In 2021, over a dozen people have died in DOC custody, making it the deadliest year in the city’s jails since 2016. At least seven of those deaths were related to medical conditions, according to the most recent Nunez Report released Monday by the federal monitor appointed to oversee Rikers Island.
“After this tragic year, when at least fourteen New Yorkers have died at Rikers Island and other local jails, we are grateful the court took swift action to order the DOC to fulfill its obligation to provide the thousands of New Yorkers who remain in the jails with access to medical care,” said Veronica Vela, the supervising attorney with the Prisoners’ Rights Project at The Legal Aid Society. “If DOC is still unable to comply with this ruling, it has no authority to detain, and the City and State must act immediately to release people in its custody to prevent further suffering.”
The ruling applies to all current and future incarcerated people inside of DOC facilities, all of whom will be represented by attorneys at The Legal Aid Society, Brooklyn Defender Services, and Milbank LLP.
Taylor ordered the DOC to provide incarcerated people with access to sick call on weekdays and make it available at least five days a week within 24 hours of it being requested, provide security to allow incarcerated people to move to and from health facilities within the jails and to not prohibit or delay detainees’ access to medical care.
“Thousands of people are suffering because the Department of Correction consistently fails to meet basic human needs and ensure health and safety for people in its custody,” said Brooke Menschel, the director of Civil Rights and Law Reform at Brooklyn Defender Services. "This is not only inhumane and morally wrong, it is illegal and the court agreed.”
A DOC spokesperson said that the department is working to deliver health services despite complications posed by the pandemic and a resulting staffing shortage.
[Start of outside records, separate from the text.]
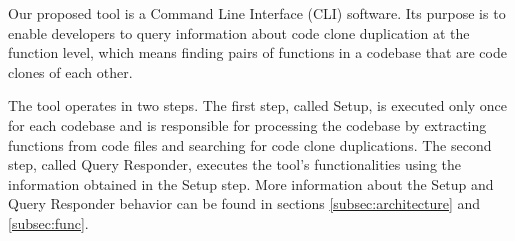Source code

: \en

Our proposed tool is a Command Line Interface (CLI) software. Its purpose is to enable developers to query 
information about code clone duplication at the function level, which means finding pairs of functions in a codebase 
that are code clones of each other. 

The tool operates in two steps. The first step, called Setup, is executed only 
once for each codebase and is responsible for processing the codebase by extracting functions from code files and 
searching for code clone duplications. The second step, called Query Responder, executes the tool's functionalities 
using the information obtained in the Setup step. More information about the Setup and Query Responder behavior can 
be found in sections \ref{subsec:architecture}  and \ref{subsec:func}. 
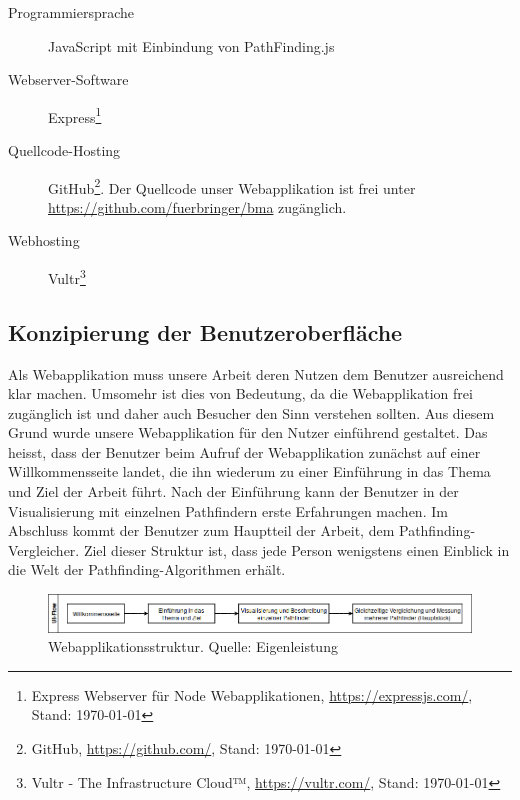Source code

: \documentclass[12pt,a4paper,german]{report}
\begin{document}
\begin{description}
  \item [Programmiersprache] JavaScript mit Einbindung von PathFinding.js \cite{pfjs}
  \item [Webserver-Software] Express\footnote{Express Webserver für Node Webapplikationen, \url{https://expressjs.com/}, Stand: \today}
  \item [Quellcode-Hosting] GitHub\footnote{GitHub, \url{https://github.com/}, Stand: \today}. Der Quellcode unser Webapplikation ist frei unter\\ \url{https://github.com/fuerbringer/bma} zugänglich.
  \item [Webhosting] Vultr\footnote{Vultr - The Infrastructure Cloud™, \url{https://vultr.com/}, Stand: \today}
\end{description}

\subsection{Konzipierung der Benutzeroberfläche}
Als Webapplikation muss unsere Arbeit deren Nutzen dem Benutzer ausreichend klar machen. 
Umsomehr ist dies von Bedeutung, da die Webapplikation frei zugänglich ist und daher auch Besucher den Sinn verstehen sollten. 
Aus diesem Grund wurde unsere Webapplikation für den Nutzer einführend gestaltet. 
Das heisst, dass der Benutzer beim Aufruf der Webapplikation zunächst auf einer Willkommensseite landet, die ihn wiederum zu einer Einführung in das Thema und Ziel der Arbeit führt. 
Nach der Einführung kann der Benutzer in der Visualisierung mit einzelnen Pathfindern erste Erfahrungen machen. 
Im Abschluss kommt der Benutzer zum Hauptteil der Arbeit, dem Pathfinding-Vergleicher. 
Ziel dieser Struktur ist, dass jede Person wenigstens einen Einblick in die Welt der Pathfinding-Algorithmen erhält.
\begin{figure}[H]
  \centering
  \includegraphics[width=16cm]{uiflow}
  \caption[Struktur der Webapplikation.]{Webapplikationsstruktur. Quelle: Eigenleistung}
  \label{fig:uiflow}
\end{figure}

\clearpage
\end{document}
“We completely agree that health care is a human right and we do our best to ensure that this right is fulfilled,” the spokesperson said. “While COVID and related staffing issues have challenged us, we are determined to deliver services to those in our care to the best of our ability.”
The lawsuit centered around a man identified as J.A., a 23-year-old who has been in DOC custody since mid-September.
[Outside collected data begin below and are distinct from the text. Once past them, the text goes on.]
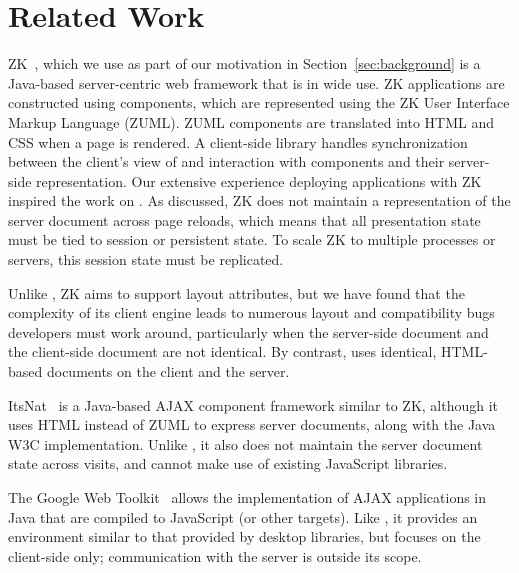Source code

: \section{Related Work}
\label{sec:related}

ZK~\cite{ChenCheng:book2007},
which we use as part of our motivation in Section~\ref{sec:background}
is a Java-based server-centric web framework that is in wide use.
ZK applications are constructed using components, which are represented
using the ZK User Interface Markup Language (ZUML).  ZUML components
are translated into HTML and CSS when a page is rendered.
A client-side library handles synchronization between the client's 
view of and interaction with components and their server-side 
representation.  Our extensive experience deploying applications
with ZK~\cite{Tilevich:aop2008,EdwardsBack:csc2011} inspired the 
work on \cb.  As discussed, ZK does not maintain a representation
of the server document across page reloads, which means that
all presentation state must be tied to session or persistent state.
To scale ZK to multiple processes or servers, this session state must
be replicated.

Unlike \projectname{}, ZK aims to support layout attributes, but
we have found that the complexity of its client engine leads to 
numerous layout and compatibility bugs developers must work around,
particularly when the server-side document and the client-side
document are not identical.  By contrast, \cb uses identical, HTML-based
documents on the client and the server.

ItsNat~\cite{JoseMariaArranzSantamariaItsNat} is a Java-based AJAX
component framework similar to ZK, although it uses HTML instead of
ZUML to express server documents, along with the Java W3C implementation.  
Unlike \projectname, it also does not maintain the server document 
state across visits, and cannot make use of existing JavaScript libraries.

The Google Web Toolkit~\cite{GWT} allows the implementation of
AJAX applications in Java that are compiled to JavaScript (or other
targets).  Like \projectname, it provides an environment similar to 
that provided by desktop libraries, but focuses on the client-side only; 
communication with the server is outside its scope.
Prior to his incarceration, J.A., who has asthma and a history of seizures, was stabbed in his side, puncturing a lung.
During his September arrest, police officers allegedly hit J.A. with a car, threw him to the ground and stepped on top of his leg, according to the suit. He attended his arraignment in a wheelchair, his attorneys say.
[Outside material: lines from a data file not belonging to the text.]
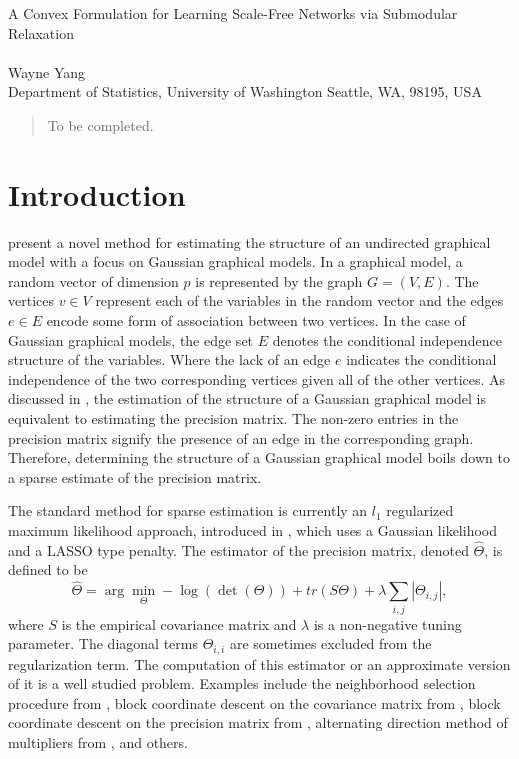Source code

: \documentclass{uwstat572}
\theoremstyle{remark}
\theoremstyle{definition}
\begin{document}

\begin{center}
  {\LARGE A Convex Formulation for Learning Scale-Free Networks via Submodular Relaxation}\\\ \\
  {Wayne Yang \\ 
    Department of Statistics, University of Washington Seattle, WA, 98195, USA
  }
\end{center}



\begin{abstract}
  To be completed.
\end{abstract}

\section{Introduction}
\citet{Defazio2012} present a novel method for estimating the structure of an undirected graphical model with a focus on Gaussian graphical models. In a graphical model, a random vector of dimension $p$ is represented by the graph $G = (V,E)$.  The vertices $v \in V$ represent each of the variables in the random vector and the edges $e \in E$ encode some form of association between two vertices. In the case of Gaussian graphical models, the edge set $E$ denotes the conditional independence structure of the variables.  Where the lack of an edge $e$ indicates the conditional independence of the two corresponding vertices given all of the other vertices.  As discussed in \cite{dempster}, the estimation of the structure of a Gaussian graphical model is equivalent to estimating the precision matrix.  The non-zero entries in the precision matrix signify the presence of an edge in the corresponding graph.  Therefore, determining the structure of a Gaussian graphical model boils down to a sparse estimate of the precision matrix.

The standard method for sparse estimation is currently an $l_1$ regularized maximum likelihood approach, introduced in \cite{Yuan2007}, which uses a Gaussian likelihood and a LASSO type penalty.  The estimator of the precision matrix, denoted $\widehat{\Theta}$, is defined to be
\begin{equation*}
    \widehat{\Theta} = \arg\min_{\Theta} -\log( \det( \Theta)) + tr(S \Theta) + \lambda \sum_{i, j} |\Theta_{i,j}|,
\end{equation*}
where $S$ is the empirical covariance matrix and $\lambda$ is a non-negative tuning parameter. The diagonal terms $\Theta_{i,i}$ are sometimes excluded from the regularization term. The computation of this estimator or an approximate version of it is a well studied problem.  Examples include the neighborhood selection procedure from \cite{meinshausen2006}, block coordinate descent on the covariance matrix from \cite{Banerjee2008}, block coordinate descent on the precision matrix from \cite{Friedman2008}, alternating direction method of multipliers from \cite{Boyd2011}, and others.
\end{document}
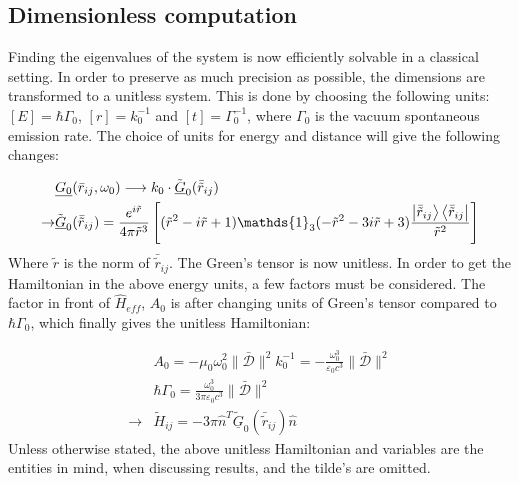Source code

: \documentclass{article}
\begin{document}
\subsection{Dimensionless computation}\label{sec:dimless}

Finding the eigenvalues of the system is now efficiently solvable in a classical setting. In order to preserve as much precision as possible, the dimensions are transformed to a unitless system. This is done by choosing the following units: $[E]=\hbar \Gamma_0$, $[r] = k_0^{-1}$ and $[t] = \Gamma_0^{-1}$, where $\Gamma_0$ is the vacuum spontaneous emission rate. The choice of units for energy and distance will give the following changes: 

\begin{equation}\label{eq:Green_unitless}
    \begin{split}
        &\underline{G_0}(\bar{r}_{ij}, \omega_0) \longrightarrow k_0 \cdot \tilde{\underline{G}}_0(\bar{\tilde{r}}_{ij}) \\
        \rightarrow &\tilde{\underline{G}}_0(\bar{\tilde{r}}_{ij}) = \frac{e^{i\tilde{r}}}{4\pi \tilde{r}^3} \left[ (\tilde{r}^2 - i\tilde{r} + 1) \mathds{1}_3 (-\tilde{r}^2 - 3i\tilde{r} + 3) \frac{\ket{\bar{\tilde{r}}_{ij}}\bra{\bar{\tilde{r}}_{ij}}}{\tilde{r}^2} \right]
    \end{split}
\end{equation}
Where $\tilde{r}$ is the norm of $\bar{\tilde{r}}_{ij}$. The Green's tensor is now unitless. In order to get the Hamiltonian in the above energy units, a few factors must be considered. The factor in front of $\hat{H}_{eff}$, $A_0$ is after changing units of Green's tensor compared to $\hbar \Gamma_0$, which finally gives the unitless Hamiltonian:

\begin{equation}\label{eq:Hamiltonian_unitless}
    \begin{split}
        &A_0 = -\mu_0 \omega_0^2 \| \bar{\mathscr{D}} \|^2 k_0^{-1} = - \frac{\omega_0^3}{\varepsilon_0 c^3} \| \bar{\mathscr{D}} \|^2 \\
        &\hbar \Gamma_0 = \frac{\omega_0^3}{3\pi \varepsilon_0 c^3} \| \bar{\mathscr{D}} \|^2 \\
        \longrightarrow & \tilde{H}_{ij} = -3 \pi \hat{n}^T \underline{\tilde{G}}_0 (\bar{\tilde{r}}_{ij}) \hat{n}
    \end{split}
\end{equation}
Unless otherwise stated, the above unitless Hamiltonian and variables are the entities in mind, when discussing results, and the tilde's are omitted. 
\end{document}
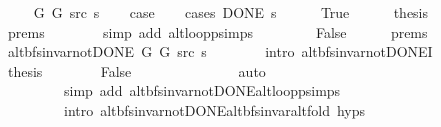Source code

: \begin{isabellebody}
\ \ \isamarkupfalse%
\ {\isacharparenleft}{\kern0pt}{}\ G{}\ G{}\ src\ s{\isacharparenright}{\kern0pt}\isanewline
\ \ \isamarkupfalse%
\ {\isacharquery}{\kern0pt}case\isanewline
\ \ \isamarkupfalse%
\ {\isacharparenleft}{\kern0pt}cases\ {\isachardoublequoteopen}DONE\ s{\isachardoublequoteclose}{\isacharparenright}{\kern0pt}\isanewline
\ \ \ \ \isamarkupfalse%
\ True\isanewline
\ \ \ \ \isamarkupfalse%
\ {\isacharquery}{\kern0pt}thesis\isanewline
\ \ \ \ \ \ \isamarkupfalse%
\ {\isachardoublequoteopen}{}{\isachardot}{\kern0pt}prems{\isachardoublequoteclose}\isanewline
\ \ \ \ \ \ \isamarkupfalse%
\ {\isacharparenleft}{\kern0pt}simp\ add{\isacharcolon}{\kern0pt}\ alt{\isacharunderscore}{\kern0pt}loop{\isacharunderscore}{\kern0pt}psimps{\isacharparenright}{\kern0pt}\isanewline
\ \ \isamarkupfalse%
\isanewline
\ \ \ \ \isamarkupfalse%
\ False\isanewline
\ \ \ \ \isamarkupfalse%
\ {\isachardoublequoteopen}{}{\isachardot}{\kern0pt}prems{\isachardoublequoteclose}\isanewline
\ \ \ \ \isamarkupfalse%
\ {\isachardoublequoteopen}alt{\isacharunderscore}{\kern0pt}bfs{\isacharunderscore}{\kern0pt}invar{\isacharunderscore}{\kern0pt}not{\isacharunderscore}{\kern0pt}DONE{\isacharprime}{\kern0pt}\ G{}\ G{}\ src\ s{\isachardoublequoteclose}\isanewline
\ \ \ \ \ \ \isamarkupfalse%
\ {\isacharparenleft}{\kern0pt}intro\ alt{\isacharunderscore}{\kern0pt}bfs{\isacharunderscore}{\kern0pt}invar{\isacharunderscore}{\kern0pt}not{\isacharunderscore}{\kern0pt}DONE{\isacharprime}{\kern0pt}I{\isacharparenright}{\kern0pt}\isanewline
\ \ \ \ \isamarkupfalse%
\ {\isacharquery}{\kern0pt}thesis\isanewline
\ \ \ \ \ \ \isamarkupfalse%
\ False\isanewline
\ \ \ \ \ \ \isamarkupfalse%
\isanewline
\ \ \ \ \ \ \ \ {\isacharparenleft}{\kern0pt}auto\isanewline
\ \ \ \ \ \ \ \ \ simp\ add{\isacharcolon}{\kern0pt}\ alt{\isacharunderscore}{\kern0pt}bfs{\isacharunderscore}{\kern0pt}invar{\isacharunderscore}{\kern0pt}not{\isacharunderscore}{\kern0pt}DONE{\isachardot}{\kern0pt}alt{\isacharunderscore}{\kern0pt}loop{\isacharunderscore}{\kern0pt}psimps\isanewline
\ \ \ \ \ \ \ \ \ intro{\isacharcolon}{\kern0pt}\ alt{\isacharunderscore}{\kern0pt}bfs{\isacharunderscore}{\kern0pt}invar{\isacharunderscore}{\kern0pt}not{\isacharunderscore}{\kern0pt}DONE{\isachardot}{\kern0pt}alt{\isacharunderscore}{\kern0pt}bfs{\isacharunderscore}{\kern0pt}invar{\isacharunderscore}{\kern0pt}alt{\isacharunderscore}{\kern0pt}fold\ {\isachardoublequoteopen}{}{\isachardot}{\kern0pt}hyps{\isachardoublequoteclose}{\isacharparenright}{\kern0pt}\isanewline

\end{isabellebody}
When he arrived at Rikers Island, he was stuck on a bus in handcuffs for fourteen hours and was allegedly denied access to food, water, the toilet and medical attention.
After spending nearly a week in intake and having the cell sprayed pepper spray, complicating his asthma, J.A. was moved into a more permanent housing situation.
While there, he says that he has consistently been denied medical attention. His attorneys say that the petitioner has called the Correctional Health Services hotline multiple times and has asked individual DOC officers to bring him to a medical facility.
At one point, he was told by CHS that he’d been given an appointment and that a DOC officer would escort him to the facility. However, when the time came, no officer arrived, the lawsuit says.
J.A. also claims that one officer told him that in order to go to the clinic, the detainee would need to pretend to have a heart attack or some kind of medical emergency.
“Every day we hear from people in distress, in need of both emergency and routine medical care, and yet these calls for help regularly go unanswered,” Menschel said. “The results are devastation, suffering, and death.”
The DOC has a week to prove to the court that it has implemented practices to ensure detainees get treated for medical issues.
The public defense attorneys said that if the order isn’t met, they’ll seek to have a judge order the release of people who face potentially fatal medical consequences if untreated.